Mas tudo bem. Da viagem eu trouxe minha mais recente aquisição, um gravador digital portátil. A melhor maneira de defini-lo seria dizendo que é um iPod com uma tela de vídeo. Eu posso ouvir música, ver filmes e carregar fotos. É uma caixinha com 20 gigabytes de memória.

O bacana é que eu posso gravar os capítulos da semana da novela e depois assisti-los num taxi, no meio do engarrafamento paulistano, ou escapar do suplício de ver aqueles filmes horrorosos escolhidos pelos motoristas de ônibus da ponte Rio-SP.

O marca da traquitana é Archos, uma empresa francesa. Conheci o brinquedinho quase dois anos atrás em uma edição da Wired e fiquei obcecado por compra-lo. Nesta viagem a Paris, eu finalmente consegui.

Lobo no galinheiro…

4/11/04

Pode me chamar de cretino e paranóico, mas é que ouvir que o vice-presidente vai ser o ministro da Defesa me deixou um pouco desconfortável.

Num país com a tradição de quarteladas como o Brasil e no qual é sabido que o atual presidente não goza de grande prestígio junto aos militares, colocar seu vice (de um partido bem mais à direita) em contato direto com eles não é uma idéia meio imbecil não?

Provavelmente é só um delírio paranóico meu…

Eles assinam embaixo

3/11/04

Não é que tudo fosse ficar diferente no caso de uma vitória do candidato democrata à presidência dos Estados Unidos. É que, se ele ganhasse, seria uma demonstração de que o povo americano não aprova o que seu presidente está fazendo.

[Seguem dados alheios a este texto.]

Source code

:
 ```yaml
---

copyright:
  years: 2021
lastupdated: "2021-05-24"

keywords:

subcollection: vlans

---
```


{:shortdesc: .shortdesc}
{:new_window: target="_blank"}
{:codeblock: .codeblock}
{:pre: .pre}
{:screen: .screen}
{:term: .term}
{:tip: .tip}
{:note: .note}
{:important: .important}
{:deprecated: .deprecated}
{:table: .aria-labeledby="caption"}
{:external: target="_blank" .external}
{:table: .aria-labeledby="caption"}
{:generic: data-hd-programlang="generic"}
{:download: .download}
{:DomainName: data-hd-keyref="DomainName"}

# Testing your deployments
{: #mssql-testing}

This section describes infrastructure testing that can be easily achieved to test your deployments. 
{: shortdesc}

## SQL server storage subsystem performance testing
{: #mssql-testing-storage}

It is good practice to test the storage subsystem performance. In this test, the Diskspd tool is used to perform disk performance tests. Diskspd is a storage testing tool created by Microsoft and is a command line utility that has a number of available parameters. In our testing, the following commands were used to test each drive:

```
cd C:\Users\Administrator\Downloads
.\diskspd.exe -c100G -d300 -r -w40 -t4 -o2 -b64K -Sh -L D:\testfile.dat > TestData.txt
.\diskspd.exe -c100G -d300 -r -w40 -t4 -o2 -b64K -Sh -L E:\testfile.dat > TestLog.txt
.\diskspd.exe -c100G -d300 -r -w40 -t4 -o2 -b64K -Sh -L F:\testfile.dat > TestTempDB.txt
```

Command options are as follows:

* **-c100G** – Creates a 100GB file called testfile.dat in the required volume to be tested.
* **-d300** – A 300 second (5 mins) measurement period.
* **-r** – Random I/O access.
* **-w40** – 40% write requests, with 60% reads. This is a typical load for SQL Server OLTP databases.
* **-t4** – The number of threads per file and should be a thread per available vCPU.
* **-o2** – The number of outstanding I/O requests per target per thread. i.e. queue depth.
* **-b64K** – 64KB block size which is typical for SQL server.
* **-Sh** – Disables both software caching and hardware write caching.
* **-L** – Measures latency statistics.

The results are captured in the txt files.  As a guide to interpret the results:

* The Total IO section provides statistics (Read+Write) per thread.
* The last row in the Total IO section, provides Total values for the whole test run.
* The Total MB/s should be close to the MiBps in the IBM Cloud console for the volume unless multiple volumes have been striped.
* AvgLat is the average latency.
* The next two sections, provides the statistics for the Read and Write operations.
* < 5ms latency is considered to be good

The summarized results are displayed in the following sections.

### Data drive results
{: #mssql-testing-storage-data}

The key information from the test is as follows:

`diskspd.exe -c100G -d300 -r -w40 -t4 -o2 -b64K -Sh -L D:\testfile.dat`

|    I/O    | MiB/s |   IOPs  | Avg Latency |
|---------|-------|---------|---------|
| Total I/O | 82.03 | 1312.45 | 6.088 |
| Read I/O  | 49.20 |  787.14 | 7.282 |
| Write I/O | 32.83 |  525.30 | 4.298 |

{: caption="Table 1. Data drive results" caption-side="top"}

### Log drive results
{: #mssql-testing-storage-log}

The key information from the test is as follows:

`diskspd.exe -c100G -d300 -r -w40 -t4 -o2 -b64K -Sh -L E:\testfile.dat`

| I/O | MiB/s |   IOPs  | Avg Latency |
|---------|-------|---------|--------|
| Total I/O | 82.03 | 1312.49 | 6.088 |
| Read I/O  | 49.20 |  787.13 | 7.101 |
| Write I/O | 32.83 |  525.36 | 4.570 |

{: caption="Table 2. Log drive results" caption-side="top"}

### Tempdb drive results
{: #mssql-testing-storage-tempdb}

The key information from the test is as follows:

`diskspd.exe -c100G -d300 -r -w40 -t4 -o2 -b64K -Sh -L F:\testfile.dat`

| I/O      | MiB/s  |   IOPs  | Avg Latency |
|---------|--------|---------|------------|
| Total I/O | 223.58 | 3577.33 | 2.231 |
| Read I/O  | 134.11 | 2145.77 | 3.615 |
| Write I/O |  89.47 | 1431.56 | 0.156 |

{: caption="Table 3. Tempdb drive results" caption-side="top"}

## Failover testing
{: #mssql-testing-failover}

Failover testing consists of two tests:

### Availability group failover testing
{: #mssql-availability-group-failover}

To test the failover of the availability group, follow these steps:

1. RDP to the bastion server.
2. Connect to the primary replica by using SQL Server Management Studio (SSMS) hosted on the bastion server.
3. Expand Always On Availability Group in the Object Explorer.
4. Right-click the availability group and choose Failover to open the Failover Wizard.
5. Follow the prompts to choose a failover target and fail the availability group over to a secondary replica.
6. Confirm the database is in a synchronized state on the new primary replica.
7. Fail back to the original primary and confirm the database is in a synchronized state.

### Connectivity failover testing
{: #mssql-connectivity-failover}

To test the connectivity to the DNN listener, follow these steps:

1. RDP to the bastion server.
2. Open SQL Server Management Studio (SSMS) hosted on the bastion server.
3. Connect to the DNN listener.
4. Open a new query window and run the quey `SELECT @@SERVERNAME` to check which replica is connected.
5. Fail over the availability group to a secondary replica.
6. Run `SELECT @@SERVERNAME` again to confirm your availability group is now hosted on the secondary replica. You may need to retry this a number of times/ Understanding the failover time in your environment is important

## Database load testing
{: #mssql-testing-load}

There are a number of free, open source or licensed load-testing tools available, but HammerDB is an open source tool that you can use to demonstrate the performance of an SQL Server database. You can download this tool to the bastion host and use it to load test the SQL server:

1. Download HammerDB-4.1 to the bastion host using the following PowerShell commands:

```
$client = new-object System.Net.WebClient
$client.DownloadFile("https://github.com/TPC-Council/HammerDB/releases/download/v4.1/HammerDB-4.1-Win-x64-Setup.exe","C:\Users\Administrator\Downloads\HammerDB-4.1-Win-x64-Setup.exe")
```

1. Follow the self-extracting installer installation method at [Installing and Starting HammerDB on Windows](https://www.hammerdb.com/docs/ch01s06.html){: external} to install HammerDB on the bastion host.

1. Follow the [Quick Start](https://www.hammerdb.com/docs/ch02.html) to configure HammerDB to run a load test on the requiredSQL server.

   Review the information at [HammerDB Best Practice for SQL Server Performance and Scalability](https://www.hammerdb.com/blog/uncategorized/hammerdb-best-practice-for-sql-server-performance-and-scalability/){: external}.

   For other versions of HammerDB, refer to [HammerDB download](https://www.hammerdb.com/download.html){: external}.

Ao votar em George Bush, os americanos assinaram embaixo das atrocidades cometidas por seu governo. Está aprovada a invasão absurda do Iraque por motivos errados e falsos. Os americanos afirmaram confiar em um governo que mentiu despudoradamente. E olhe que não foi sobre um boquete, mas sim sobre um assunto que levou dezenas de milhares de pessoas à morte.

Os americanos concordam que seu país continue poluindo e destruindo o mundo. Eles acham que seu poderio militar serve mesmo para oprimir e assassinar pessoas do outro lado do globo, mesmo que os motivos da opressão e dos assassinatos seja falso.

É engraçado. Na Espanha, quando o povo teve a chance de mostrar que não concordava com o que seu governo fizera, foi às urnas e tirou essas pessoas de lá. Os americanos, não. Eles aprovam as atrocidades. Eles assinam embaixo.

Somos responsáveis pelos atos de governos eleitos por nós. Somos ainda mais responsáveis quando reelegemos este governo mesmo depois de vê-lo cometendo crimes. Ao fazer isso, estamos sendo co-autores das mazelas que perpetuamos.